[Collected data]
= = = = =

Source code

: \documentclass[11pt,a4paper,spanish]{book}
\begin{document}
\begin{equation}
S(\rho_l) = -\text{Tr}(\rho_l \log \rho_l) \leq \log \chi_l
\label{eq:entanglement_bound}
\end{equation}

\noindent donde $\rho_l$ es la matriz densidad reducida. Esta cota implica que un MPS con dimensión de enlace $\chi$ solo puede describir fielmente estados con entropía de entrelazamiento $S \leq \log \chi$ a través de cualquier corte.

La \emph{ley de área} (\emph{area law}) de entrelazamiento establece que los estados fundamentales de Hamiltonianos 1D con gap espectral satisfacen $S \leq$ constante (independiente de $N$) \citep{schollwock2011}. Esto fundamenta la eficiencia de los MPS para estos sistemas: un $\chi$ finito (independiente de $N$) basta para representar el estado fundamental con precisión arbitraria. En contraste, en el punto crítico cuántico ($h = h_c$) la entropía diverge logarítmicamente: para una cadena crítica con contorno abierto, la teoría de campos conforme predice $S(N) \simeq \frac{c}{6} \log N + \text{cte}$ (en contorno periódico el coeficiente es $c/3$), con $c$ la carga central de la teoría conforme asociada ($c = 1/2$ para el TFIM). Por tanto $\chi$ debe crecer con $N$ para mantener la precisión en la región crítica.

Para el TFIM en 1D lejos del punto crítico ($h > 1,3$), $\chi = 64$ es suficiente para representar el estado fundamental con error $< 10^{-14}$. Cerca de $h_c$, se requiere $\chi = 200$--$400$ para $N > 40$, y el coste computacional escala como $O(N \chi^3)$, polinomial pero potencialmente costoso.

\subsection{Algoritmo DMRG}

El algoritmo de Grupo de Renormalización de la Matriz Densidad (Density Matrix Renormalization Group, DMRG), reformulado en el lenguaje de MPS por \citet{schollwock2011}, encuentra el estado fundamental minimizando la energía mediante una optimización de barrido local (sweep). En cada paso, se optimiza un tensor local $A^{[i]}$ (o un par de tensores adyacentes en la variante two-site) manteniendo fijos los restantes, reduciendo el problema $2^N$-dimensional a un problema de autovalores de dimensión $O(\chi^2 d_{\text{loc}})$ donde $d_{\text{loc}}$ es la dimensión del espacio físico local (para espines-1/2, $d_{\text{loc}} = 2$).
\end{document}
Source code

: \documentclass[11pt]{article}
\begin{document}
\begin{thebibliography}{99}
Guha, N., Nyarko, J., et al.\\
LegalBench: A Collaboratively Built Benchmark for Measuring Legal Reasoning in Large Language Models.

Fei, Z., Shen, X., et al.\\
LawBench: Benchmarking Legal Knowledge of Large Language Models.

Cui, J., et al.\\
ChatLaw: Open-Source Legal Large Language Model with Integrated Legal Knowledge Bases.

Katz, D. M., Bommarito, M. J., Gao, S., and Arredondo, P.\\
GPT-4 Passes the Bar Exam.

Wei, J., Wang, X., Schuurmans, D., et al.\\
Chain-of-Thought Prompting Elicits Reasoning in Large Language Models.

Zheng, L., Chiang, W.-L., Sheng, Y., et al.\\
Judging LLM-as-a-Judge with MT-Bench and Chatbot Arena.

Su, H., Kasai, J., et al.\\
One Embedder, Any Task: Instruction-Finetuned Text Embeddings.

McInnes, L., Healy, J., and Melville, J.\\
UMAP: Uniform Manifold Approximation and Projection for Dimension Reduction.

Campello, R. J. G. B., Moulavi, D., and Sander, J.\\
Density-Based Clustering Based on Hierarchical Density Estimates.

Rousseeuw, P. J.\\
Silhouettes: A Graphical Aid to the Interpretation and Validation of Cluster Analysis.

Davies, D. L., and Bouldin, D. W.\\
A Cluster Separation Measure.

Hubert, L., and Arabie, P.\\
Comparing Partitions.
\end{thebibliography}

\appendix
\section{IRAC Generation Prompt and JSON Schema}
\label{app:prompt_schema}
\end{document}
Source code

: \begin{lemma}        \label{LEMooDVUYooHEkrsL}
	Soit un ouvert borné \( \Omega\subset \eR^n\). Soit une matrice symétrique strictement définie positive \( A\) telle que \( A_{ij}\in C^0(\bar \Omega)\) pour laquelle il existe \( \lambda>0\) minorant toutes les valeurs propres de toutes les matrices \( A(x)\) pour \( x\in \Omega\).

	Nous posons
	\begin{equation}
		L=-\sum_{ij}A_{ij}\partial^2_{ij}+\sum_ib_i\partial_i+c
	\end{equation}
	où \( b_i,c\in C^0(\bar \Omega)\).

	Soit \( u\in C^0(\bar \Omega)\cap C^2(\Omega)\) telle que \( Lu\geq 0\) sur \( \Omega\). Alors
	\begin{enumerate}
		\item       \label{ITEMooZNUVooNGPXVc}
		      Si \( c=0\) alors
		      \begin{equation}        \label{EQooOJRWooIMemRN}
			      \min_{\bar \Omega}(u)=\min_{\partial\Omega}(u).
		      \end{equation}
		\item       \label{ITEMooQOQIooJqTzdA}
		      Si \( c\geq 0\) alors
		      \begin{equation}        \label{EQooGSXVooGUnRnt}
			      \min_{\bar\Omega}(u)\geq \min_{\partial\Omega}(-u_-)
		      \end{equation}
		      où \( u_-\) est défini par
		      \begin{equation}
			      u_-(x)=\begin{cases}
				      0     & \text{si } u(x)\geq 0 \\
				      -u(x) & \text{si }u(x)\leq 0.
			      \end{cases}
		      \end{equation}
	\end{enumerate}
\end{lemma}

= = = = =

What you will do
Every line from the one containing "où \( b_i,c\in C^0(\bar \Omega)\)." to the end of the entries must be set down exactly, with none omitted and none added.

Solution to the exercise
	où \( b_i,c\in C^0(\bar \Omega)\).

	Soit \( u\in C^0(\bar \Omega)\cap C^2(\Omega)\) telle que \( Lu\geq 0\) sur \( \Omega\). Alors
	\begin{enumerate}
		\item       \label{ITEMooZNUVooNGPXVc}
		      Si \( c=0\) alors
		      \begin{equation}        \label{EQooOJRWooIMemRN}
			      \min_{\bar \Omega}(u)=\min_{\partial\Omega}(u).
		      \end{equation}
		\item       \label{ITEMooQOQIooJqTzdA}
		      Si \( c\geq 0\) alors
		      \begin{equation}        \label{EQooGSXVooGUnRnt}
			      \min_{\bar\Omega}(u)\geq \min_{\partial\Omega}(-u_-)
		      \end{equation}
		      où \( u_-\) est défini par
		      \begin{equation}
			      u_-(x)=\begin{cases}
				      0     & \text{si } u(x)\geq 0 \\
				      -u(x) & \text{si }u(x)\leq 0.
			      \end{cases}
		      \end{equation}
	\end{enumerate}
\end{lemma}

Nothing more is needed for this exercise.